I'm new to Impala and have some basic questions about how to read an Explain plan. This is on a cluster with 7 nodes, running Impala 2.1.
select ... about 130 columns...
FROM raw_prod.wallet_summary_key wsk
JOIN prod.transaction_detail td ON td.transaction_key = wsk.transaction_key
AND td.merchant_month_of_year = wsk.merchant_month_of_year
LEFT JOIN raw_prod.wallet_detail_attributes wda ON wsk.transaction_key = wda.transaction_key
AND wsk.merchant_month_of_year = wda.merchant_month_of_year
Estimated Per-Host Requirements: Memory=6.33GB VCores=3 WARNING: The following tables are missing relevant table and/or column statistics. raw_prod.wallet_detail_attributes, raw_prod.wallet_summary_key 07:EXCHANGE [UNPARTITIONED] | 04:HASH JOIN [LEFT OUTER JOIN, BROADCAST] | hash predicates: wsk.transaction_key = wda.transaction_key, wsk.merchant_month_of_year = wda.merchant_month_of_year | |--06:EXCHANGE [BROADCAST] | | | 02:SCAN HDFS [raw_prod.wallet_detail_attributes wda] | partitions=1/1 files=1 size=112.57MB | 03:HASH JOIN [INNER JOIN, BROADCAST] | hash predicates: td.transaction_key = wsk.transaction_key, td.merchant_month_of_year = wsk.merchant_month_of_year | |--05:EXCHANGE [BROADCAST] | | | 00:SCAN HDFS [raw_prod.wallet_summary_key wsk] | partitions=1/1 files=5 size=11.90MB | 01:SCAN HDFS [prod.transaction_detail td] partitions=412/412 files=1348 size=414.21GB
Estimated Per-Host Requirements - is a Host an Impala Daemon? For this query, is estimated cluster memory requirement 7 x 6.33GB = 44GB? Or is VCores also a factor? 7 x 6.33 x 3 = 133GB ?

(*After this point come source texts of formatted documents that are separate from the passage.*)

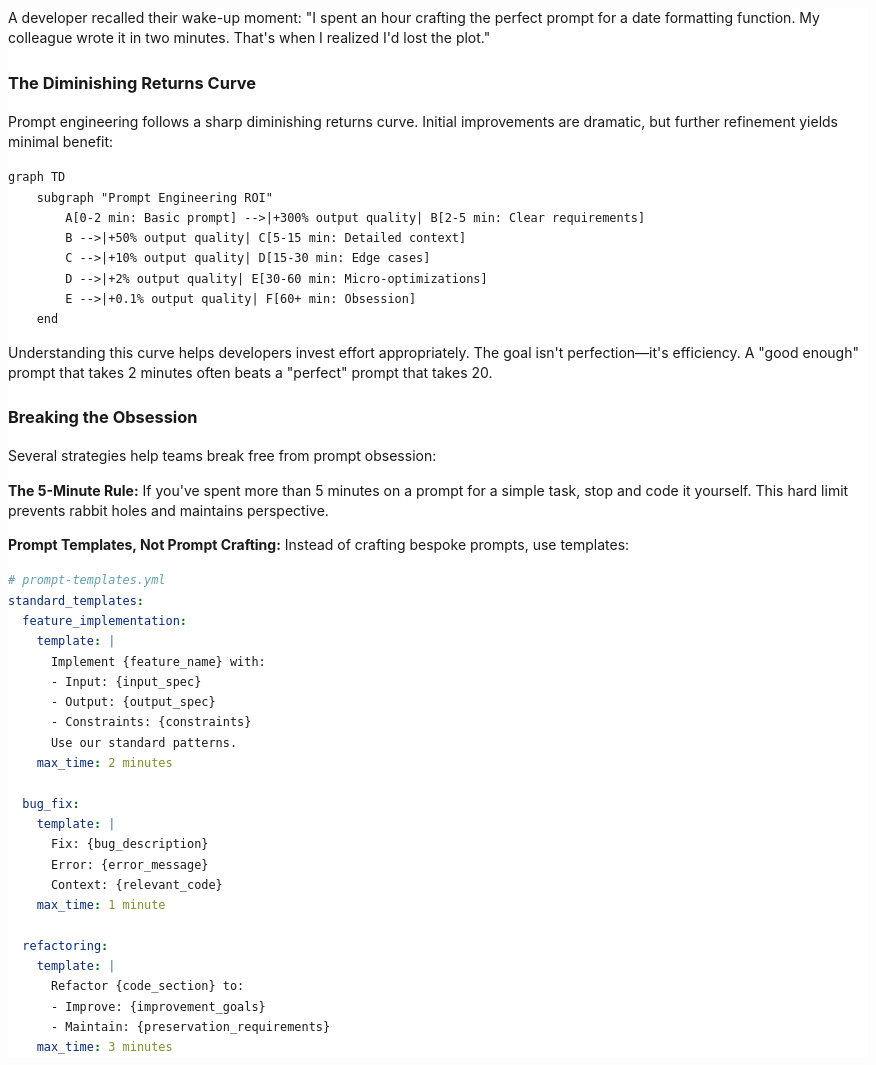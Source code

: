 A developer recalled their wake-up moment: "I spent an hour crafting the perfect prompt for a date formatting function. My colleague wrote it in two minutes. That's when I realized I'd lost the plot."

### The Diminishing Returns Curve

Prompt engineering follows a sharp diminishing returns curve. Initial improvements are dramatic, but further refinement yields minimal benefit:

```mermaid
graph TD
    subgraph "Prompt Engineering ROI"
        A[0-2 min: Basic prompt] -->|+300% output quality| B[2-5 min: Clear requirements]
        B -->|+50% output quality| C[5-15 min: Detailed context]
        C -->|+10% output quality| D[15-30 min: Edge cases]
        D -->|+2% output quality| E[30-60 min: Micro-optimizations]
        E -->|+0.1% output quality| F[60+ min: Obsession]
    end
```

Understanding this curve helps developers invest effort appropriately. The goal isn't perfection—it's efficiency. A "good enough" prompt that takes 2 minutes often beats a "perfect" prompt that takes 20.

### Breaking the Obsession

Several strategies help teams break free from prompt obsession:

**The 5-Minute Rule:**
If you've spent more than 5 minutes on a prompt for a simple task, stop and code it yourself. This hard limit prevents rabbit holes and maintains perspective.

**Prompt Templates, Not Prompt Crafting:**
Instead of crafting bespoke prompts, use templates:

```yaml
# prompt-templates.yml
standard_templates:
  feature_implementation:
    template: |
      Implement {feature_name} with:
      - Input: {input_spec}
      - Output: {output_spec}
      - Constraints: {constraints}
      Use our standard patterns.
    max_time: 2 minutes
    
  bug_fix:
    template: |
      Fix: {bug_description}
      Error: {error_message}
      Context: {relevant_code}
    max_time: 1 minute
    
  refactoring:
    template: |
      Refactor {code_section} to:
      - Improve: {improvement_goals}
      - Maintain: {preservation_requirements}
    max_time: 3 minutes
```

The first step is a scan on table transaction_detail. It's reading the entire thing at 414GB, so why isn't the memory requirement higher? Does the act of scanning not load it into memory? Or is only a portion of the table scanned at a time?
The memory requirements are only an estimate and can be off in either direction for various reason. In this case the number seems too high if anything.
We definitely don't load the entire dataset into memory: Impala generally processes data in a streaming manner, where we only keep data in memory when it's required for processing. E.g. in your query below we need to bring the right side of both joins into memory** but once those are in memory, we can stream data through the pipeline of nodes 01->03->04->07 back to the client.
So in your case we need to fit wallet_detail_attributes and wallet_summary_key in memory. The compressed size on disk is 124MB total, so it will be larger uncompressed in memory, but it seems like both should add up to less than 6.33GB anyway, unless you're getting really awesome compression.
**actually, we don't necessarily need to fit the right sides in memory, we can divide up the join inputs, write some subset out to disk and process a subset at a time in in-memory.